The Code makes it clear that obligation to act in good faith does not prevent a party from acting in their legitimate commercial interests. When will conduct, which is unfavourable to one party, be considered to be in bad faith, or simply the commercial reality of good business?

This was one of the questions considered in the case of Lanhai Pty Ltd v 7-Eleven Stores Pty Ltd. The relevant facts were that:

  1. Lanhai was the franchisee of the 7-Eleven store in Heathmont, Victoria.

  2. 7-Eleven was the franchisor and lessee of that store under a lease with a primary term expiring in mid-2021, and a five-year option to renew.

  3. In early 2021, 7-Eleven decided not to exercise the lease option, which then brought the franchise agreement to an end. 

  4. Lanhai claimed that 7-Eleven had breached the good faith obligation by deciding not to renew the lease, which then caused the Franchise Agreement to come to an end after a term of six years. 

Whilst the franchisee separately argued (successfully) that 7-Eleven had made misleading and deceptive representations regarding the term of the lease prior to the franchise agreement, that’s a whole other story. 

In this blog, we will focus on the franchisee’s claim that 7-Eleven’s decision to end the franchise agreement some 6 years later was allegedly not made in good faith.

What did the court find?

The court confirmed the key points for evaluating whether the good faith obligation had been breached, including conduct which was dishonest, inconsistent with the spirit of co-operation, arbitrary or motivated by a purpose which is contradictory to the agreement.  The court also noted that good faith is not really about fairness, but more focused on ’a franchisor’s use of powers and opportunities available by reason of the franchise relationship.’

Importantly, a party is not required to rank its legitimate interests below those of the other party but should have due regard to the legitimate interests that both parties have in performing the contract.

In finding that 7-Eleven had not breached the obligation, but had merely pursued its legitimate interests, the court stated that:

1.     It was an uncontested fact that the Heathmont store had not been profitable for 7-Eleven for years, and this was the franchisor’s principal consideration in deciding not to renew the lease;

2.     The franchisor had followed its usual decision-making process, which included consideration of a number of key factors.   Therefore, the franchisor’s decision was not merely arbitrary; and

3.     Although it appeared the Heathmont store’s unprofitability was a consequence of changes to the franchise agreement including an increase to Lanhai’s ‘minimum income guarantee’, there was no suggestion that these decisions were made in bad faith or for any collateral purpose.

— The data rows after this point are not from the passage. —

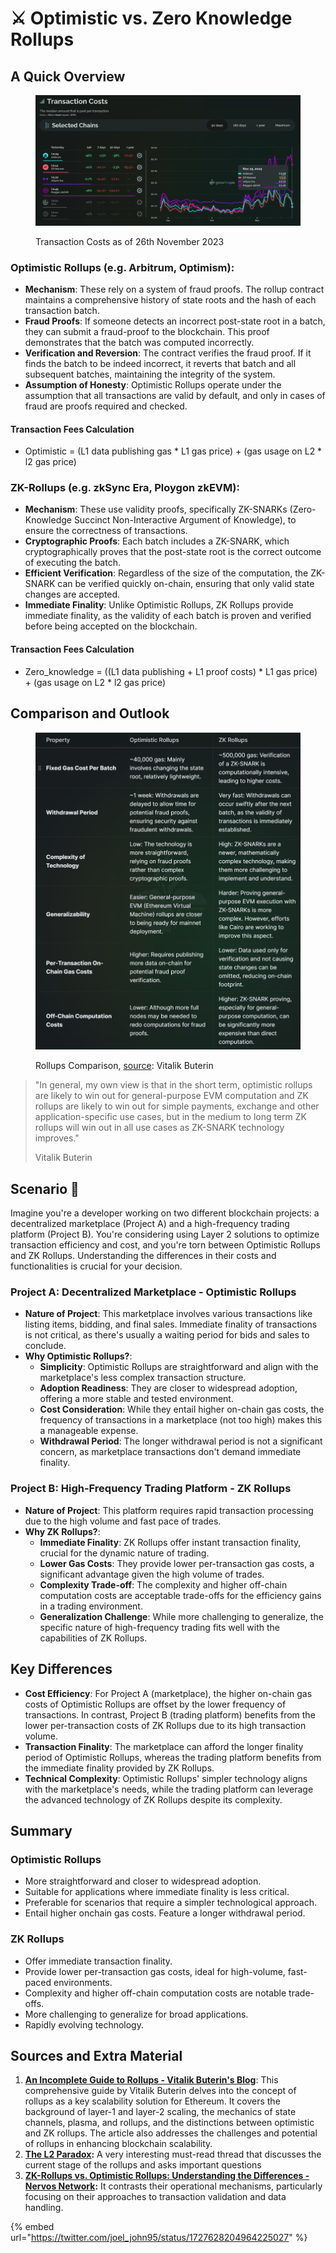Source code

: # ⚔ Optimistic vs. Zero Knowledge Rollups

## A Quick Overview

<figure><img src="../.gitbook/assets/image (1).png" alt=""><figcaption><p>Transaction Costs as of 26th November 2023</p></figcaption></figure>

### **Optimistic Rollups (e.g. Arbitrum, Optimism)**:

* **Mechanism**: These rely on a system of fraud proofs. The rollup contract maintains a comprehensive history of state roots and the hash of each transaction batch.
* **Fraud Proofs**: If someone detects an incorrect post-state root in a batch, they can submit a fraud-proof to the blockchain. This proof demonstrates that the batch was computed incorrectly.
* **Verification and Reversion**: The contract verifies the fraud proof. If it finds the batch to be indeed incorrect, it reverts that batch and all subsequent batches, maintaining the integrity of the system.
* **Assumption of Honesty**: Optimistic Rollups operate under the assumption that all transactions are valid by default, and only in cases of fraud are proofs required and checked.

#### Transaction Fees Calculation

* Optimistic = (L1 data publishing gas \* L1 gas price) + (gas usage on L2 \* l2 gas price)



### **ZK-Rollups (e.g. zkSync Era, Ploygon zkEVM)**:

* **Mechanism**: These use validity proofs, specifically ZK-SNARKs (Zero-Knowledge Succinct Non-Interactive Argument of Knowledge), to ensure the correctness of transactions.
* **Cryptographic Proofs**: Each batch includes a ZK-SNARK, which cryptographically proves that the post-state root is the correct outcome of executing the batch.
* **Efficient Verification**: Regardless of the size of the computation, the ZK-SNARK can be verified quickly on-chain, ensuring that only valid state changes are accepted.
* **Immediate Finality**: Unlike Optimistic Rollups, ZK Rollups provide immediate finality, as the validity of each batch is proven and verified before being accepted on the blockchain.

#### Transaction Fees Calculation

* Zero\_knowledge = ((L1 data publishing + L1 proof costs) \* L1 gas price) + (gas usage on L2 \* l2 gas price)

## Comparison and Outlook

<figure><img src="../.gitbook/assets/Screenshot 2023-11-26 165100.png" alt=""><figcaption><p>Rollups Comparison, <a href="https://vitalik.ca/general/2021/01/05/rollup.html">source</a>: Vitalik Buterin</p></figcaption></figure>

> "In general, my own view is that in the short term, optimistic rollups are likely to win out for general-purpose EVM computation and ZK rollups are likely to win out for simple payments, exchange and other application-specific use cases, but in the medium to long term ZK rollups will win out in all use cases as ZK-SNARK technology improves."
>
> Vitalik Buterin

## Scenario 🌟

Imagine you're a developer working on two different blockchain projects: a decentralized marketplace (Project A) and a high-frequency trading platform (Project B). You're considering using Layer 2 solutions to optimize transaction efficiency and cost, and you're torn between Optimistic Rollups and ZK Rollups. Understanding the differences in their costs and functionalities is crucial for your decision.

### **Project A: Decentralized Marketplace - Optimistic Rollups**

* **Nature of Project**: This marketplace involves various transactions like listing items, bidding, and final sales. Immediate finality of transactions is not critical, as there's usually a waiting period for bids and sales to conclude.
* **Why Optimistic Rollups?**:
  * **Simplicity**: Optimistic Rollups are straightforward and align with the marketplace's less complex transaction structure.
  * **Adoption Readiness**: They are closer to widespread adoption, offering a more stable and tested environment.
  * **Cost Consideration**: While they entail higher on-chain gas costs, the frequency of transactions in a marketplace (not too high) makes this a manageable expense.
  * **Withdrawal Period**: The longer withdrawal period is not a significant concern, as marketplace transactions don't demand immediate finality.

### **Project B: High-Frequency Trading Platform - ZK Rollups**

* **Nature of Project**: This platform requires rapid transaction processing due to the high volume and fast pace of trades.
* **Why ZK Rollups?**:
  * **Immediate Finality**: ZK Rollups offer instant transaction finality, crucial for the dynamic nature of trading.
  * **Lower Gas Costs**: They provide lower per-transaction gas costs, a significant advantage given the high volume of trades.
  * **Complexity Trade-off**: The complexity and higher off-chain computation costs are acceptable trade-offs for the efficiency gains in a trading environment.
  * **Generalization Challenge**: While more challenging to generalize, the specific nature of high-frequency trading fits well with the capabilities of ZK Rollups.

## **Key Differences**

* **Cost Efficiency**: For Project A (marketplace), the higher on-chain gas costs of Optimistic Rollups are offset by the lower frequency of transactions. In contrast, Project B (trading platform) benefits from the lower per-transaction costs of ZK Rollups due to its high transaction volume.
* **Transaction Finality**: The marketplace can afford the longer finality period of Optimistic Rollups, whereas the trading platform benefits from the immediate finality provided by ZK Rollups.
* **Technical Complexity**: Optimistic Rollups' simpler technology aligns with the marketplace's needs, while the trading platform can leverage the advanced technology of ZK Rollups despite its complexity.

## Summary

### Optimistic Rollups

* More straightforward and closer to widespread adoption.&#x20;
* Suitable for applications where immediate finality is less critical.
* Preferable for scenarios that require a simpler technological approach.
* Entail higher onchain gas costs. Feature a longer withdrawal period.

### ZK Rollups&#x20;

* Offer immediate transaction finality.
* Provide lower per-transaction gas costs, ideal for high-volume, fast-paced environments.&#x20;
* Complexity and higher off-chain computation costs are notable trade-offs.&#x20;
* More challenging to generalize for broad applications.&#x20;
* Rapidly evolving technology.

## Sources and Extra Material

1. [**An Incomplete Guide to Rollups - Vitalik Buterin's Blog**](https://vitalik.ca/general/2021/01/05/rollup.html): This comprehensive guide by Vitalik Buterin delves into the concept of rollups as a key scalability solution for Ethereum. It covers the background of layer-1 and layer-2 scaling, the mechanics of state channels, plasma, and rollups, and the distinctions between optimistic and ZK rollups. The article also addresses the challenges and potential of rollups in enhancing blockchain scalability.
2. [**The L2 Paradox**](https://twitter.com/joel\_john95/status/1727628204964225027)**:** A very interesting must-read thread that discusses the current stage of the rollups and asks important questions
3. [**ZK-Rollups vs. Optimistic Rollups: Understanding the Differences - Nervos Network**](https://www.nervos.org/knowledge-base/zk\_rollup\_vs\_optimistic\_rollup)**:** It contrasts their operational mechanisms, particularly focusing on their approaches to transaction validation and data handling.

{% embed url="https://twitter.com/joel_john95/status/1727628204964225027" %}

Importantly, the court observed that an interest in avoiding loss-making investments will usually be a legitimate reason to end a franchise agreement.  Also, a franchisor did not have a standing obligation to extend the term of a franchise agreement, and the fact that the franchisee is not consulted before the decision is made does not in itself indicate bad faith.

Key takeaways

  1. For decisions which negatively impact franchises, franchisors should ensure their decision-making processes are methodical, consistent and take into account profitability and all other relevant factors. 

  2. Detailed records of the process should also be kept in case the decision is later challenged.

This publication has been prepared for general guidance on matters of interest only and does not constitute professional legal advice.  You should not act upon the information contained in this publication without obtaining specific professional legal advice.  No representation or warranty (express or implied) is given as to the accuracy or completeness of the information contained in this publication and to the extent permitted by law, Cowell Clarke does not accept or assume any liability, responsibility or duty of care for any consequences of you or anyone else acting or refraining to act in relation on the information contained in this publication or for any decision based on it.